Bruto assicurava a sè stesso ch'egli non era stato ebbro e che, tutt'al più, egli erasi disubbriacato alle prime parole di quella singolare cicalata.
Ma non sapeva precisamente cosa pensarne quando riandava nella sua mente le proposte, gli esempi, l'invito a riflettere, che gli erano stati fatti dal conte. Sposare Cecilia? lasciarla nella di lei casa? vivere in casa propria? un compenso? un matrimonio a scrittura doppia? una società? il marchese e la marchesa di Filippo V...!
- Bah! propositi di vino di sciampagna, esclamava egli, convinto; eravamo ubbriachi ambedue.
E Bruto si confermò in questa opinione quando di ritorno dalla visita alla sua giovane cliente, constatò ancora una volta la bellezza di Cecilia, il lusso che circondava il conte, il silenzio assoluto conservato da costui sopra le chiacchiere intemperanti della vigilia, l'assenza della dama velata, l'atmosfera fredda, degna, pudica di quella casa, il dolore profondo di don Ruitz per la sciagura di sua figlia.

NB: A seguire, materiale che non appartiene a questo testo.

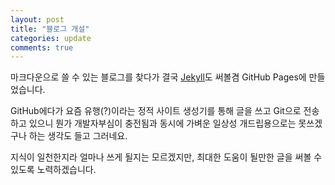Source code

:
 ```yaml
---
layout: post
title: "블로그 개설"
categories: update
comments: true
---
```

마크다운으로 쓸 수 있는 블로그를 찾다가 결국 [Jekyll](https://jekyllrb.com/)도 써볼겸 GitHub Pages에 만들었습니다.

GitHub에다가 요즘 유행(?)이라는 정적 사이트 생성기를 통해 글을 쓰고 Git으로 전송하고 있으니 뭔가 개발자부심이 충전됨과 동시에 가벼운 일상성 개드립용으로는 못쓰겠구나 하는 생각도 들고 그러네요.

지식이 일천한지라 얼마나 쓰게 될지는 모르겠지만, 최대한 도움이 될만한 글을 써볼 수 있도록 노력하겠습니다.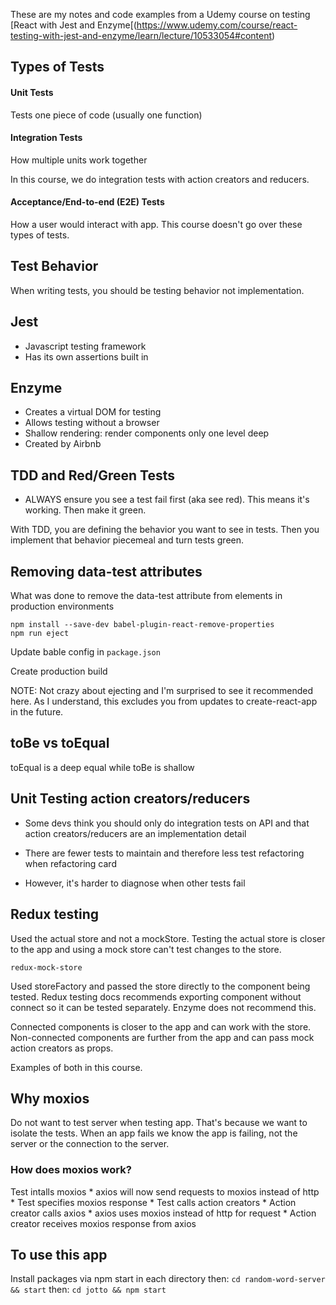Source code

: These are my notes and code examples from a Udemy course on testing [React with Jest and Enzyme[(https://www.udemy.com/course/react-testing-with-jest-and-enzyme/learn/lecture/10533054#content)

## Types of Tests
#### Unit Tests
Tests one piece of code (usually one function)

#### Integration Tests
How multiple units work together

In this course, we do integration tests with action creators and reducers.

#### Acceptance/End-to-end (E2E) Tests
How a user would interact with app. This course doesn't go over these types of tests.

## Test Behavior
When writing tests, you should be testing behavior not implementation.

## Jest
- Javascript testing framework
- Has its own assertions built in

## Enzyme
- Creates a virtual DOM for testing
- Allows testing without a browser
- Shallow rendering: render components only one level deep
- Created by Airbnb

## TDD and Red/Green Tests

- ALWAYS ensure you see a test fail first (aka see red). This means it's working. Then make it green.

With TDD, you are defining the behavior you want to see in tests. Then you implement that behavior piecemeal and turn tests green.

## Removing data-test attributes

What was done to remove the data-test attribute from elements in production environments
```
npm install --save-dev babel-plugin-react-remove-properties
npm run eject
```
Update bable config in `package.json`

Create production build

NOTE: Not crazy about ejecting and I'm surprised to see it recommended here. As I understand, this excludes you from updates to create-react-app in the future.

## toBe vs toEqual

toEqual is a deep equal while toBe is shallow

## Unit Testing action creators/reducers

- Some devs think you should only do integration tests on API and that action creators/reducers are an implementation detail

- There are fewer tests to maintain and therefore less test refactoring when refactoring card

- However, it's harder to diagnose when other tests fail


## Redux testing

Used the actual store and not a mockStore. Testing the actual store is closer to the app and using a mock store can't test changes to the store.

`redux-mock-store`

Used storeFactory and passed the store directly to the component being tested. Redux testing docs recommends exporting component without connect so it can be tested separately. Enzyme does not recommend this.

Connected components is closer to the app and can work with the store. Non-connected components are further from the app and can pass mock action creators as props.

Examples of both in this course.

## Why moxios

Do not want to test server when testing app. That's because we want to isolate the tests. When an app fails we know the app is failing, not the server or the connection to the server.

### How does moxios work?

Test intalls moxios
    * axios will now send requests to moxios instead of http
    * Test specifies moxios response
    * Test calls action creators
    * Action creator calls axios
        * axios uses moxios instead of http for request
    * Action creator receives moxios response from axios

## To use this app

Install packages via npm start in each directory
then:
`cd random-word-server && start`
then:
`cd jotto && npm start`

Nondimanco, l'informe sogno del colloquio della sera precedente gli pesava sullo spirito non come un incubo, ma come un dubbio, come un problema a risolvere, come un caso di coscienza da sciogliere.
Bruto ci riflettè. Fu preoccupato tutto il giorno; ma si guardò bene dal chiedere la soluzione dell'equazione al colonnello, che l'avrebbe tagliata netta con una parola: un'infamia.
Gli è che il colonnello non spilluzzicava le questioni morali; le sciabolava come cosacchi o prussiani. La sera, Bruto propose la storia del marchese di Filippo V a don Gabriele, come un soggetto di dramma.